## Work order
Go through the data and report how many lines include the word "Verfahren", giving only the number.

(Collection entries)
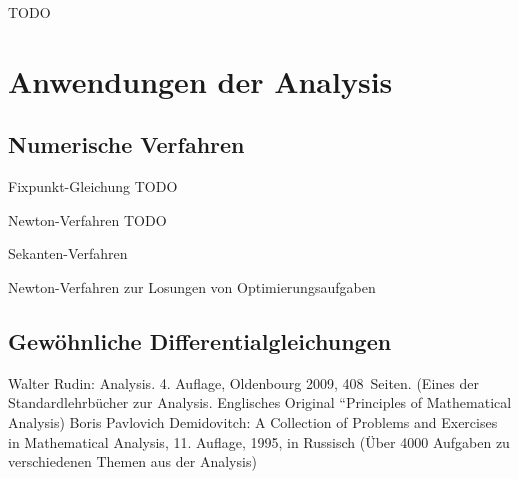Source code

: TODO 

\chapter{Anwendungen der Analysis} 

\section{Numerische Verfahren}

\begin{bem}
	Fixpunkt-Gleichung TODO
\end{bem} 

\begin{bem} 
	Newton-Verfahren TODO
\end{bem} 

\begin{bem}
	Sekanten-Verfahren
\end{bem} 

\begin{bem}
	Newton-Verfahren zur Losungen von Optimierungsaufgaben
\end{bem} 

\section{Gewöhnliche Differentialgleichungen} 







\backmatter

\begin{thebibliography}{AAA}
	 Walter Rudin: Analysis. 4. Auflage, Oldenbourg 2009, 408~Seiten.  (Eines der Standardlehrbücher zur Analysis. Englisches Original ``Principles of Mathematical Analysis)
	 Boris Pavlovich Demidovitch: A Collection of Problems and Exercises in Mathematical Analysis, 11. Auflage, 1995, in Russisch (Über 4000 Aufgaben zu verschiedenen Themen aus der Analysis)
\end{thebibliography} 
%
%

## Problem solution
4